**TASK ITEM:** Determine the number of lines in the data that contain "What", and write only that number.

___ THE DATA ___

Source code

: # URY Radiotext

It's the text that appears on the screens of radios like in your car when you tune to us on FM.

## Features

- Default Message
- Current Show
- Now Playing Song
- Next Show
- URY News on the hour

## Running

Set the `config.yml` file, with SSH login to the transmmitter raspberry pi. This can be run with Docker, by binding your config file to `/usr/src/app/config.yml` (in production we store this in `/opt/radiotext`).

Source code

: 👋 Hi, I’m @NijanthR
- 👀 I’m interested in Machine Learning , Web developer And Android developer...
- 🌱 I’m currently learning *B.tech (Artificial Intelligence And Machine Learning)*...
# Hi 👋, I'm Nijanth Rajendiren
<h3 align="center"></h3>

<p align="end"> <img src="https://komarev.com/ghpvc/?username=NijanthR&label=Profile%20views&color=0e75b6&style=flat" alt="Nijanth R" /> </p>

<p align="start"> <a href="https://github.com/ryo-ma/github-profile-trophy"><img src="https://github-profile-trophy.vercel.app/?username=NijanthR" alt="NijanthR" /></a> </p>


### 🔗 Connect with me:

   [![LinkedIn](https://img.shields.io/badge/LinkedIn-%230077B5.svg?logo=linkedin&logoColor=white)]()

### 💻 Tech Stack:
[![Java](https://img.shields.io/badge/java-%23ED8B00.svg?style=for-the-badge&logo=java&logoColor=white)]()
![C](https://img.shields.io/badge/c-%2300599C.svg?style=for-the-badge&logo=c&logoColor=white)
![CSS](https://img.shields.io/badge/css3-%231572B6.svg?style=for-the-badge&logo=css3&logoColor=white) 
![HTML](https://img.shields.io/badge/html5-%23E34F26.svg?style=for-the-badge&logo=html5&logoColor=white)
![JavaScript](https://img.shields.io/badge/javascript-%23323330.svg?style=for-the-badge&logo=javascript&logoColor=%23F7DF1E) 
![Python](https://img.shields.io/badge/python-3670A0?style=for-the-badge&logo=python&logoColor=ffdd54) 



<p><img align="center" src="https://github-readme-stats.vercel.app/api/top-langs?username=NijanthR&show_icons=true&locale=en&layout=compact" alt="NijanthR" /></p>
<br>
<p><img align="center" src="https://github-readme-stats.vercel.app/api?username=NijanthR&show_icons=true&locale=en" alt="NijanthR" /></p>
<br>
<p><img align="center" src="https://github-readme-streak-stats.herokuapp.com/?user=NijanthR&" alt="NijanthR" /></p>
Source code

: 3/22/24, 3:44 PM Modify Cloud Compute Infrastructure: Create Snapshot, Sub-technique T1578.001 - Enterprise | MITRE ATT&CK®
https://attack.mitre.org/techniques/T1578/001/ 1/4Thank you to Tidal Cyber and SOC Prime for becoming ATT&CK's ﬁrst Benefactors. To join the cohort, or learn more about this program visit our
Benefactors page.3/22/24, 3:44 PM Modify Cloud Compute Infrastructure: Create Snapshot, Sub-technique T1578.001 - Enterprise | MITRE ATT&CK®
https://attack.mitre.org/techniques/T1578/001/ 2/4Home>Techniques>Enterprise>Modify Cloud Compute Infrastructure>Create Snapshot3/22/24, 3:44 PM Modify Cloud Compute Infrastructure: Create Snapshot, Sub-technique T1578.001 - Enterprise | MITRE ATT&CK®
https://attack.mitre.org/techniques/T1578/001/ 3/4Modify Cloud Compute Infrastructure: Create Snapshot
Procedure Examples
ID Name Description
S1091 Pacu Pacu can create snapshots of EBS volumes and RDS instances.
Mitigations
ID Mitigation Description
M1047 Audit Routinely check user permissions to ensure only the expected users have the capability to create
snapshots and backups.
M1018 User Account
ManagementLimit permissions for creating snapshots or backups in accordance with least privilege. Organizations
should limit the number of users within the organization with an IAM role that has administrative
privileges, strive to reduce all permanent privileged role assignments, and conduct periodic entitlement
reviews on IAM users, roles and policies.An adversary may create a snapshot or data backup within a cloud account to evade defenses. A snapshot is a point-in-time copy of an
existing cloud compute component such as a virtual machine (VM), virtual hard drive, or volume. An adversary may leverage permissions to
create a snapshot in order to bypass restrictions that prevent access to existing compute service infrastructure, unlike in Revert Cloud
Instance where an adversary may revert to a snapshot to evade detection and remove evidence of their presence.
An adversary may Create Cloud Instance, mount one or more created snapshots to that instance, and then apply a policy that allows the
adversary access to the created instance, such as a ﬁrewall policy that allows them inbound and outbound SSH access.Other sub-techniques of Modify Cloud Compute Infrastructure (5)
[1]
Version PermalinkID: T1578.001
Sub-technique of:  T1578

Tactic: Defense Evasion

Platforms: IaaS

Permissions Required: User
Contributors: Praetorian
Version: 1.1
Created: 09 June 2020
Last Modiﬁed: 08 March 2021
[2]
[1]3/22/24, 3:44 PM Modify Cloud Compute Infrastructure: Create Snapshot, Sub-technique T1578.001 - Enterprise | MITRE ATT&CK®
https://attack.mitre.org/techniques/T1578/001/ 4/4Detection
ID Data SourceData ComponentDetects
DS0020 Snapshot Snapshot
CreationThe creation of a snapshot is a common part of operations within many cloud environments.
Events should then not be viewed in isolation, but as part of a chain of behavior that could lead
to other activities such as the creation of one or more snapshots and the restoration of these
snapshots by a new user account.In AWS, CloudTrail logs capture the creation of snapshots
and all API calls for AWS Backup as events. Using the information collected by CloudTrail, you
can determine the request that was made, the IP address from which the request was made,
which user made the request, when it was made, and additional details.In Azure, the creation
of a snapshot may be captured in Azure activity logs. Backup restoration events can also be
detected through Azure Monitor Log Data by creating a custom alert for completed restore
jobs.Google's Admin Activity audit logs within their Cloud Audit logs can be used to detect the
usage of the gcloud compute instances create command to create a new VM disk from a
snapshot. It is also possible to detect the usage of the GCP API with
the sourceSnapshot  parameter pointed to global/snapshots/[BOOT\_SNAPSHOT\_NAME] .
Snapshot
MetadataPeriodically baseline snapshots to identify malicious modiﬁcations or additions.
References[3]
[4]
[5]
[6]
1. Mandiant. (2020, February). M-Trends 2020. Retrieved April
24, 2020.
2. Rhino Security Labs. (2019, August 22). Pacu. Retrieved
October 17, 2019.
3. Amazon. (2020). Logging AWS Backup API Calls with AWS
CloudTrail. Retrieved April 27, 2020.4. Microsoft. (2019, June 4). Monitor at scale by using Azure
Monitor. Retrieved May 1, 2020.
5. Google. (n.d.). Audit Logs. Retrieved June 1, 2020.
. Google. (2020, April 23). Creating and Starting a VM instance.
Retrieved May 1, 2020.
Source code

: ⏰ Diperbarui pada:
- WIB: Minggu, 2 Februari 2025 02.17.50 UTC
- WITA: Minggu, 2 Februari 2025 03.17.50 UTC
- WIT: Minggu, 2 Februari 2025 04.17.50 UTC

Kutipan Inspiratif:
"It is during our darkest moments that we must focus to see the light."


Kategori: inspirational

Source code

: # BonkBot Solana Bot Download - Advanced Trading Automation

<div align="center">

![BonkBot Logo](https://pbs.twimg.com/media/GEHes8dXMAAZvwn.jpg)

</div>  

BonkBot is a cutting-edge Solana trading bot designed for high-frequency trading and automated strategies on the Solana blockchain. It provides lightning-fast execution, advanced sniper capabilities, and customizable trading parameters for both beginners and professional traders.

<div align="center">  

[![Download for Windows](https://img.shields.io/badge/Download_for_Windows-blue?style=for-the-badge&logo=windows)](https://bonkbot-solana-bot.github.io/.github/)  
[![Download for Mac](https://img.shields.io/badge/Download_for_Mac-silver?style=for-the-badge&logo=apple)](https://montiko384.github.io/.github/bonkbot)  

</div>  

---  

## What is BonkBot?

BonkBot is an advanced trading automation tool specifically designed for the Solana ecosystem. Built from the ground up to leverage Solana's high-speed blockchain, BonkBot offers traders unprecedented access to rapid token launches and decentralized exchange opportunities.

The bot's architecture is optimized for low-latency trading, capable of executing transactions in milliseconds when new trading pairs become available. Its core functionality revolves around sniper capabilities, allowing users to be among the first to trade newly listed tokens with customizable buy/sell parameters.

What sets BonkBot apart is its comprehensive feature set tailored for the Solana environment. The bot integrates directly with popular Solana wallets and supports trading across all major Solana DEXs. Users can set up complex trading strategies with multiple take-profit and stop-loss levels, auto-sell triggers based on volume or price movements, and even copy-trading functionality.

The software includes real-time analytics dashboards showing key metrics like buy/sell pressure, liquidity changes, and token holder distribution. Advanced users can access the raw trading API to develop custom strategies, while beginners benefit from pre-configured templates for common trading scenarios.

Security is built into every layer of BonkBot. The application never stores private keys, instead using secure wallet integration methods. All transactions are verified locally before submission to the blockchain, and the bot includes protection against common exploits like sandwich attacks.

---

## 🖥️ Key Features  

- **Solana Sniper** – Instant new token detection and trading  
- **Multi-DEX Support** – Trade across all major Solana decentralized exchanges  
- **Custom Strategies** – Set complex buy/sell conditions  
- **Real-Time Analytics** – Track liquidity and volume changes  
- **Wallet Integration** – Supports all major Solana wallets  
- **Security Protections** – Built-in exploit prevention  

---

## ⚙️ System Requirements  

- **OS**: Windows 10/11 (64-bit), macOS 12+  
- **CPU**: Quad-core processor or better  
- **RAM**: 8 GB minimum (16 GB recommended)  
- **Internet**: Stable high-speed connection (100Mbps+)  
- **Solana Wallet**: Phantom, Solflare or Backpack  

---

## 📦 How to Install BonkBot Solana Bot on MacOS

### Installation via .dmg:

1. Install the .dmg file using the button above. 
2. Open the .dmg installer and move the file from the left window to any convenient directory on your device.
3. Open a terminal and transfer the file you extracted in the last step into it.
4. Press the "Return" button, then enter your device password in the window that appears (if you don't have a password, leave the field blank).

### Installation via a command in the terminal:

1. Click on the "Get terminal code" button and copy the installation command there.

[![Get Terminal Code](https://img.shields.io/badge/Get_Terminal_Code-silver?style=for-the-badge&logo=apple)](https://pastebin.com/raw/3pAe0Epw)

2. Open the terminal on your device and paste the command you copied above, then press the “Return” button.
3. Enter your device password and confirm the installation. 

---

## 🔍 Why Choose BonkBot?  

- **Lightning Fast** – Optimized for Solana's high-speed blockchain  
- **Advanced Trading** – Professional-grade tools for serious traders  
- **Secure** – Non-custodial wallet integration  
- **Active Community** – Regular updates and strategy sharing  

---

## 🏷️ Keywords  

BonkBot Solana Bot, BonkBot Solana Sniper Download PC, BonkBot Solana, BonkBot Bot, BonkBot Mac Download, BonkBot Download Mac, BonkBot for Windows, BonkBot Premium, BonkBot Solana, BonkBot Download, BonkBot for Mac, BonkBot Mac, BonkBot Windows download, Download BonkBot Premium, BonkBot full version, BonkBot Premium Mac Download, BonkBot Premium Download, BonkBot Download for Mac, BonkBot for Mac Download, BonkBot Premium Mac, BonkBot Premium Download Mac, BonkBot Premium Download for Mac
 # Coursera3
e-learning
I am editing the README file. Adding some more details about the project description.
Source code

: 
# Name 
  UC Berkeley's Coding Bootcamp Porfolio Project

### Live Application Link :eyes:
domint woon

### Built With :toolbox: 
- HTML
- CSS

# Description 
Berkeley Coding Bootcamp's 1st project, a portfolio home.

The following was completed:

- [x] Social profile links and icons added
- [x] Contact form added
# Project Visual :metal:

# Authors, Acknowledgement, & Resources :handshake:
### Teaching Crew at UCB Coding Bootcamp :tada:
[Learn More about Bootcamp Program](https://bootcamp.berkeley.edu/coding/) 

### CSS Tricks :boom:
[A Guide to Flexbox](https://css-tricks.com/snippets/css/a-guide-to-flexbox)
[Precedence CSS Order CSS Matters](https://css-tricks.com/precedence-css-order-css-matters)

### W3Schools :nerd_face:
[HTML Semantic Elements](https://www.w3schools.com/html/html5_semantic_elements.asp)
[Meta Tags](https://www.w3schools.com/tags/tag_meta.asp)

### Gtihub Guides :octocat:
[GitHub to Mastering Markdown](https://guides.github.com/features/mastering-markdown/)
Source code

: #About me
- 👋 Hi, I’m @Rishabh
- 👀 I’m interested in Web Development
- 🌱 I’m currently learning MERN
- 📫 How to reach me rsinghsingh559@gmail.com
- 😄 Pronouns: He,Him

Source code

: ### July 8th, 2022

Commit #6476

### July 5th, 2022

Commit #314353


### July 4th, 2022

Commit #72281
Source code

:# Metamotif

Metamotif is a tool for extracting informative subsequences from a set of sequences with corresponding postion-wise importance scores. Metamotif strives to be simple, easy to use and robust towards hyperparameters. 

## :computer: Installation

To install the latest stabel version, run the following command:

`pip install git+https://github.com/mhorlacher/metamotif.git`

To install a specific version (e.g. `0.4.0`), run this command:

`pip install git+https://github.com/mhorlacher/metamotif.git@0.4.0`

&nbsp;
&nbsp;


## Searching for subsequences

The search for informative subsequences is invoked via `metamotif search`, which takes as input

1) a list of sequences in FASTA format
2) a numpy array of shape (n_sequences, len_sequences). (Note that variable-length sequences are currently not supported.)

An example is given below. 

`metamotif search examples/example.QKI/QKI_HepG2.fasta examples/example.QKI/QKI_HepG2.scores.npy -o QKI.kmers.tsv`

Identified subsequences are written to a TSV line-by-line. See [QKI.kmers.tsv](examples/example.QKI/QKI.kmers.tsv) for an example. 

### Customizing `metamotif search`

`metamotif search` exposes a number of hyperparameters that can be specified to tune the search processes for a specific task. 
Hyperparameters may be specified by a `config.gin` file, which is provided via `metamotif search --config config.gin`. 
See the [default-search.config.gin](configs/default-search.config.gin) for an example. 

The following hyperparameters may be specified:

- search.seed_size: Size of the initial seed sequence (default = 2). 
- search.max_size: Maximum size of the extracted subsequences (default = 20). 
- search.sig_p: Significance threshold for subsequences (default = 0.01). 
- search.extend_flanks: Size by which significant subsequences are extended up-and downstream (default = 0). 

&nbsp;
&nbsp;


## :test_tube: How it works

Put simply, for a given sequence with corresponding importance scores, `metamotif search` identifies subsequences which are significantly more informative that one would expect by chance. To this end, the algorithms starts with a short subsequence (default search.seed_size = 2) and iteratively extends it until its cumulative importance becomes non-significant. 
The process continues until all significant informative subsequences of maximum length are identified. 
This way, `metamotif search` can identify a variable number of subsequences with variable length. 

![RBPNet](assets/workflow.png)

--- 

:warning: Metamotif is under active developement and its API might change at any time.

___

**SOLUTION TO THIS TASK:** 2